▶ Activity: Go through the data below and return each line where the string "this" appears.

▶ Listed entries:

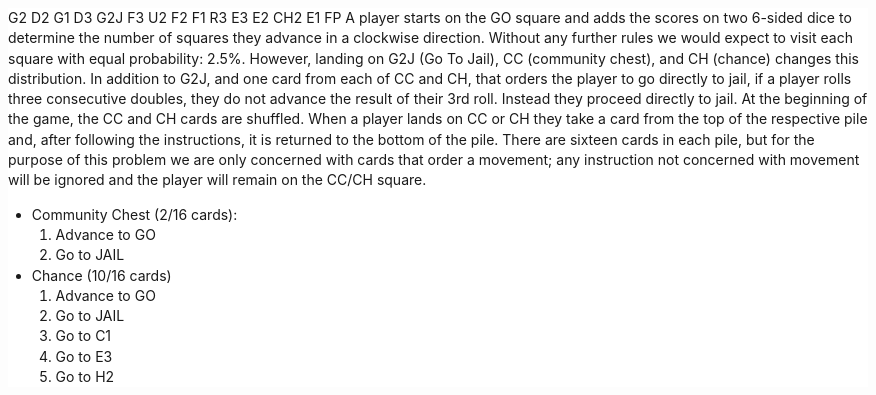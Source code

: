 <tr>
<td align="center">G2</td>
<td align="center"></td>
<td align="center"></td>
<td align="center"></td>
<td align="center"></td>
<td align="center"></td>
<td align="center"></td>
<td align="center"></td>
<td align="center"></td>
<td align="center"></td>
<td align="center">D2</td>
</tr>
<tr>
<td align="center">G1</td>
<td align="center"></td>
<td align="center"></td>
<td align="center"></td>
<td align="center"></td>
<td align="center"></td>
<td align="center"></td>
<td align="center"></td>
<td align="center"></td>
<td align="center"></td>
<td align="center">D3</td>
</tr>
<tr>
<td align="center">G2J</td>
<td align="center">F3</td>
<td align="center">U2</td>
<td align="center">F2</td>
<td align="center">F1</td>
<td align="center">R3</td>
<td align="center">E3</td>
<td align="center">E2</td>
<td align="center">CH2</td>
<td align="center">E1</td>
<td align="center">FP</td>
</tr>
</tbody></table>
A player starts on the GO square and adds the scores on two 6-sided dice to determine the number of squares they advance in a clockwise direction. Without any further rules we would expect to visit each square with equal probability: 2.5%. However, landing on G2J (Go To Jail), CC (community chest), and CH (chance) changes this distribution.
In addition to G2J, and one card from each of CC and CH, that orders the player to go directly to jail, if a player rolls three consecutive doubles, they do not advance the result of their 3rd roll. Instead they proceed directly to jail.
At the beginning of the game, the CC and CH cards are shuffled. When a player lands on CC or CH they take a card from the top of the respective pile and, after following the instructions, it is returned to the bottom of the pile. There are sixteen cards in each pile, but for the purpose of this problem we are only concerned with cards that order a movement; any instruction not concerned with movement will be ignored and the player will remain on the CC/CH square.
<ul>
<li>Community Chest (2/16 cards):<ol>
<li>Advance to GO</li>
<li>Go to JAIL</li>
</ol>
</li>
<li>Chance (10/16 cards)<ol>
<li>Advance to GO</li>
<li>Go to JAIL</li>
<li>Go to C1</li>
<li>Go to E3</li>
<li>Go to H2</li>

▶ Response to the exercise:
A player starts on the GO square and adds the scores on two 6-sided dice to determine the number of squares they advance in a clockwise direction. Without any further rules we would expect to visit each square with equal probability: 2.5%. However, landing on G2J (Go To Jail), CC (community chest), and CH (chance) changes this distribution.
At the beginning of the game, the CC and CH cards are shuffled. When a player lands on CC or CH they take a card from the top of the respective pile and, after following the instructions, it is returned to the bottom of the pile. There are sixteen cards in each pile, but for the purpose of this problem we are only concerned with cards that order a movement; any instruction not concerned with movement will be ignored and the player will remain on the CC/CH square.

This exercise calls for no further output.